Now if we take a generic linear functional $\mu$ and evaluate it on a generic vector $v$ we find

$\mu(v)=\mu_j\epsilon^j(v^ie_i)=\mu_jv^i\epsilon^j(e_i)=\mu_jv^i\delta_i^j=\mu_iv^i$

Once we pick a basis for $V$ we immediately get a basis for $V^*$, and evaluation of a linear functional on a vector looks neat in terms of these bases.

May 27, 2008 Posted by | Algebra, Linear Algebra | 26 Comments

## Matrices III

Given two finite-dimensional vector spaces $U$ and $V$, with bases $\left\{e_i\right\}$ and $\left\{f_j\right\}$ respectively, we know how to build a tensor product: use the basis $\left\{e_i\otimes f_j\right\}$.

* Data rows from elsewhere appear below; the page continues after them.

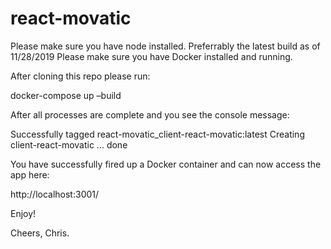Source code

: # react-movatic
Please make sure you have node installed. Preferrably the latest build as of 11/28/2019
Please make sure you have Docker installed and running.

After cloning this repo please run: 

docker-compose up –build

After all processes are complete and you see the console message:

Successfully tagged react-movatic_client-react-movatic:latest
Creating client-react-movatic ... done

You have successfully fired up a Docker container and can now access the app here: 

http://localhost:3001/

Enjoy!

Cheers,
Chris.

But an important thing about the tensor product is that it’s a functor. That is, if we have linear transformations $S:U\rightarrow U'$ and $T:V\rightarrow V'$, then we get a linear transformation $S\otimes T:U\otimes V\rightarrow U'\otimes V'$. So what does this operation look like in terms of matrices?

First we have to remember exactly how we get the tensor product $S\otimes T$. Clearly we can consider the function $S\times T:U\times V\rightarrow U'\times V'$. Then we can compose with the bilinear function $U'\times V'\rightarrow U'\otimes V'$ to get a bilinear function from $U\times V$ to $U'\otimes V'$. By the universal property, this must factor uniquely through a linear function $U\otimes V\rightarrow U'\otimes V'$. It is this map we call $S\otimes T$.

We have to pick bases $\left\{e_k'\right\}$ of $U'$ and $\left\{f_l'\right\}$ of $V'$. This gives us a matrix coefficients $s_i^k$ for $S$ and $t_j^l$ for $T$. To calculate the matrix for $S\otimes T$ we have to evaluate it on the basis elements $e_i\otimes f_j$ of $U\otimes V$. By definition we find:

$\left[S\otimes T\right](e_i\otimes f_j)=S(e_i)\otimes T(f_j)=\left(s_i^ke_k'\right)\otimes\left(t_j^lf_l'\right)=s_i^kt_j^le_k'\otimes f_l'$

that is, the matrix coefficient between the index pair $(i,j)$ and the index pair $(k,l)$ is $s_i^kt_j^l$.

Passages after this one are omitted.